Third Mississippi Man’s Death Allegedly Concealed From Family For Months

Third Mississippi Man’s Death Allegedly Concealed From Family For Months

Following the discoveries of Dexter Wade and Marrio Moore in a pauper's field, the family of Jonathan David Hankins is now seeking answers of their own

After BLACK ENTERPRISE reported that the Jackson Police Department buried two Black men in a pauper’s grave on the same day, The Associated Press reports that there has been a third occurrence in Mississippi. Following Dexter Wade and Marrio Moore, the family of Jonathan David Hankins is seeking answers in what is becoming a common occurrence within the Jackson Police Department.

Civil Rights Attorney Benjamin Crump released a statement detailing that Hankins’ family had been searching for information about what happened to him for over a year. “Jonathan David Hankins’ family has been desperately seeking answers about their loved one’s disappearance for more than a year,” Crump said. “Now, to find out from news reports that his body was found in the same county where Dexter Wade’s body was buried after being struck by a police cruiser raises disturbing questions.”

Similar to the stories of Wade and Moore, what happened to Hankins was not revealed to his family by the Jackson Police Department, who said in the other cases that it did not communicate with the families of those men because it could not find their correct phone numbers or addresses. The only difference between Hankins and the other two men is that while Wade and Moore are Black men, Hankins is white.

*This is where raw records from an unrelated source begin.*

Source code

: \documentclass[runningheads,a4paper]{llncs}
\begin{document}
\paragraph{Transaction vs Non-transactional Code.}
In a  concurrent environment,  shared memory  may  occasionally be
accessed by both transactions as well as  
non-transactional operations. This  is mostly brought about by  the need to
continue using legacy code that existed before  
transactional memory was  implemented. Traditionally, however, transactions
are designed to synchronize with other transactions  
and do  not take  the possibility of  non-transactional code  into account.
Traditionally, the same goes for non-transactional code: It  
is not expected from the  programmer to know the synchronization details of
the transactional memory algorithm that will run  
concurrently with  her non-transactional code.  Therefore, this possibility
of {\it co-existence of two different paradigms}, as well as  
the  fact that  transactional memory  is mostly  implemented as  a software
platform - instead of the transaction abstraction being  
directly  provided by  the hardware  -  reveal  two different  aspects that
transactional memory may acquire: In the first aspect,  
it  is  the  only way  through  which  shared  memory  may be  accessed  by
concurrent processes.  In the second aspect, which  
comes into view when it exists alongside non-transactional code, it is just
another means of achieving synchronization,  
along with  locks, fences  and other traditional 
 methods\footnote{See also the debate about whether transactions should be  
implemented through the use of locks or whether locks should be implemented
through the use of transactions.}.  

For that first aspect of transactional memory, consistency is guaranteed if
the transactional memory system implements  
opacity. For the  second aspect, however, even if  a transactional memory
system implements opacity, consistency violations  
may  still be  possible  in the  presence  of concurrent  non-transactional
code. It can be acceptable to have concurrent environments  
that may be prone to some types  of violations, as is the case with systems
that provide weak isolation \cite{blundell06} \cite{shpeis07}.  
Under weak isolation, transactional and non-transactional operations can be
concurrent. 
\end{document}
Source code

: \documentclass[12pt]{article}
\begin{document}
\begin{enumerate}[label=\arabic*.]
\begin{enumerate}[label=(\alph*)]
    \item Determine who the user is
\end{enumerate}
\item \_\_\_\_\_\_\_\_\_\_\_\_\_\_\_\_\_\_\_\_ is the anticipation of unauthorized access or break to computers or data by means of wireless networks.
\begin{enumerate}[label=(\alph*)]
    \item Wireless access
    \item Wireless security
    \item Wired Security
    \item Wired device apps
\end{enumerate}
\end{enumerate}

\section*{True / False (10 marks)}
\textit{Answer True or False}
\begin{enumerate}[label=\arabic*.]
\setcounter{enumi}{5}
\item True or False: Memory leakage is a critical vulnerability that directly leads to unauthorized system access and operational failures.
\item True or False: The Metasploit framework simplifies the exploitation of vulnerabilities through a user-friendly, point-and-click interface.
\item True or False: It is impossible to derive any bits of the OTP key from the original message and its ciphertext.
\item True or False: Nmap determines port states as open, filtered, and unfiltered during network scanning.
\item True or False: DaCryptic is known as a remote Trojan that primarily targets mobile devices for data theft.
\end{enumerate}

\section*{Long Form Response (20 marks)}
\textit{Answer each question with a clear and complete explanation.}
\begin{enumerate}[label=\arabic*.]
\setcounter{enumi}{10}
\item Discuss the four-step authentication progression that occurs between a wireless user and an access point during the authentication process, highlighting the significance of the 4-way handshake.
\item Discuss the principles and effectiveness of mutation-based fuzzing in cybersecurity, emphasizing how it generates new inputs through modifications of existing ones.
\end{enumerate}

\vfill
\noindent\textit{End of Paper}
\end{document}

Instead of the police contacting Jonathan David Hankins’ family, The Associated Press reported, they found out through reporters from NBC News, who informed them on Dec. 4 that Hankins’ body had been found in a motel room on May 23, 2022. Similar to the other two men, according to Crump, the family of Hankins was not notified of his death, even though investigators had been able to identify his body. 

The Hinds County Penal Farm in Raymond, Michigan, has become a focal point of the reports concerning the Jackson Police Department, especially after Wade’s body was found there in August. Wade was killed on March 5 after he was struck by an off-duty Jackson Police Department officer while walking across Interstate 55. Making things worse, Wade’s mother said that she was not informed that her son had been killed until late August, a full five months after his death. 

As previously reported by BE, Moore was buried in the same field on the same day as Wade: July 14. Crump said that Moore’s family waited even longer than Wade’s family. They did not find out he had died until eight months had passed. The police said they tried to contact Moore’s brother, but the number they had didn’t work. However, several members of Moore’s family told the AP that they didn’t recall being contacted by the department. 

There have been calls for the federal government to investigate the burials, but Gretchen Hankins, Jonathan David Hankins’ mother, believes that the department simply didn’t care because they thought her son was a drug addict.

Hankins told NBC News, “I want people to know that somebody is not doing their job and making folks go through what I’ve been through,” Hankins continued, calling the department’s competence into question, “They can’t even do the job of notifying a dead person’s next of kin. They probably just thought, ‘Another drug addict, gone.’”

Jason Ware, an attorney representing the Rankin County Sheriff’s Department, told The Mississippi Free Press, “She [Hankins] came up [to the Rankin County Sheriff’s Office] and said, ‘My son’s been missing.’ We put out all this information to try to locate him,” Ware said. “We still had this individual listed as a missing person as of last week.”

Meanwhile, Jackson Police Chief Joseph Wade announced a new next-of-kin notification policy during a press conference on Nov. 13, saying at one point, “We have several policies that we have to revise, create, and change. You would think that we’d have a death notification policy, but we do not. But we will as of today.” 

According to The Mississippi Free Press, the policy gives direct responsibility to Jackson Police Department officers to contact the next-of-kin when a body is discovered.

This, of course, is no consolation to Hankins’ mother, who described her anguish over not knowing what happened to her son. “That’s ridiculous,” she said. “Going that dang long and not calling people that’s just inhumane. It’s wrong. It’s just wrong.”